I was recently on a flight back from my visit to GAC and had to do something uncomfortable. I had to sit on a different side of the plane. My connecting flight from Atlanta back to Greenville, SC, was full by the time I went to book, and my only choices were seats on the right side of the plane. I’m a person of nature (or OCD, whichever you prefer) and always book a window seat on the left side of the plane. I had no choice. I booked a window seat on the right side of the plane.

For most of the flight, I was engrossed in my book (Lincoln’s Melancholy, for those wondering what I’m reading right now), but on the approach in I put the book down and looked out the window. Something was awry. Nothing looked familiar. I realized it was the same flight path, but a totally different view since I was on a different side of the plane. It was the same place I’ve flown over several times a month for the last decade, but I had a different view on it.

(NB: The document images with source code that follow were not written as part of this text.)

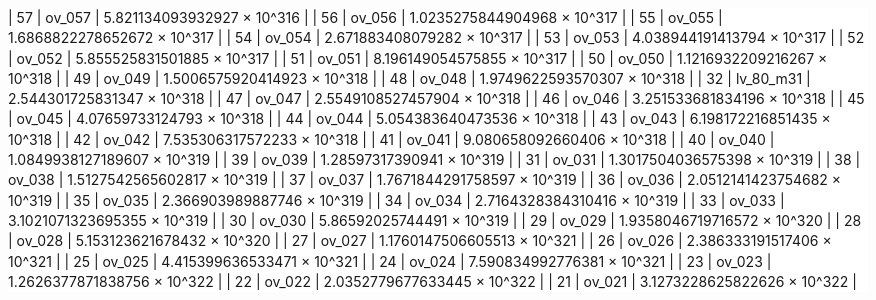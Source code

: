 | 57 | ov_057 | 5.821134093932927 × 10^316 |
| 56 | ov_056 | 1.0235275844904968 × 10^317 |
| 55 | ov_055 | 1.6868822278652672 × 10^317 |
| 54 | ov_054 | 2.671883408079282 × 10^317 |
| 53 | ov_053 | 4.038944191413794 × 10^317 |
| 52 | ov_052 | 5.855525831501885 × 10^317 |
| 51 | ov_051 | 8.196149054575855 × 10^317 |
| 50 | ov_050 | 1.1216932209216267 × 10^318 |
| 49 | ov_049 | 1.5006575920414923 × 10^318 |
| 48 | ov_048 | 1.9749622593570307 × 10^318 |
| 32 | lv_80_m31 | 2.544301725831347 × 10^318 |
| 47 | ov_047 | 2.5549108527457904 × 10^318 |
| 46 | ov_046 | 3.251533681834196 × 10^318 |
| 45 | ov_045 | 4.07659733124793 × 10^318 |
| 44 | ov_044 | 5.054383640473536 × 10^318 |
| 43 | ov_043 | 6.198172216851435 × 10^318 |
| 42 | ov_042 | 7.535306317572233 × 10^318 |
| 41 | ov_041 | 9.080658092660406 × 10^318 |
| 40 | ov_040 | 1.0849938127189607 × 10^319 |
| 39 | ov_039 | 1.28597317390941 × 10^319 |
| 31 | ov_031 | 1.3017504036575398 × 10^319 |
| 38 | ov_038 | 1.5127542565602817 × 10^319 |
| 37 | ov_037 | 1.7671844291758597 × 10^319 |
| 36 | ov_036 | 2.0512141423754682 × 10^319 |
| 35 | ov_035 | 2.366903989887746 × 10^319 |
| 34 | ov_034 | 2.7164328384310416 × 10^319 |
| 33 | ov_033 | 3.1021071323695355 × 10^319 |
| 30 | ov_030 | 5.86592025744491 × 10^319 |
| 29 | ov_029 | 1.9358046719716572 × 10^320 |
| 28 | ov_028 | 5.153123621678432 × 10^320 |
| 27 | ov_027 | 1.1760147506605513 × 10^321 |
| 26 | ov_026 | 2.386333191517406 × 10^321 |
| 25 | ov_025 | 4.415399636533471 × 10^321 |
| 24 | ov_024 | 7.590834992776381 × 10^321 |
| 23 | ov_023 | 1.2626377871838756 × 10^322 |
| 22 | ov_022 | 2.0352779677633445 × 10^322 |
| 21 | ov_021 | 3.1273228625822626 × 10^322 |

As a leader, it reminded me of the sage words from the famous philosopher Sheryl Crow, “A change would do you good.” It also reminded me of a credit union CEO several years ago who had a similar experience. The employee entrance to the credit union was undergoing some construction, so she had to use the front entrance members use and was horrified at what she found. Untended landscaping in the front and a worn down, not-so-welcoming lobby. A change did her (and her credit union) good. She saw things from a different perspective.

There are two ways a fresh perspective and a change might do you good as a credit union leader:

  1. Competition neglect: Credit union leaders often lead their credit unions from their point of view instead of what members (and potential members) need. It’s like someone who opens an Italian restaurant because they love Italian cuisine without ever gaining perspective on whether potential customers will like their take on Italian cuisine or if there is need for another Italian restaurant or if they can deliver something different or be competitive on price. By neglecting the perspectives of potential customers, competitors, and suppliers, these entrepreneurs practically ensure failure. We tend to focus on our financial needs or our delivery preferences or what core processor fits our internal needs instead of gaining a fresh perspective on what the members truly need.
  2. Team Neglect: We often lead and make decisions in a vacuum, without gaining perspective from team members. This is tough for most leaders, even those who try to ask their team for perspective. If you tend to shut down conversations or negate whatever your team says as “wrong,” your team will turn into paralyzed house plants. Even for those leaders who do listen, there will always be employees who don’t feel comfortable giving feedback. As a leader, finding ways to encourage that feedback for a fresh perspective from front-line staff would do you good. Value and respect turn into loyalty and commitment from your team, and it also provides a fresh perspective that will help you make better decisions for a better and more frictionless experience for your team and your members.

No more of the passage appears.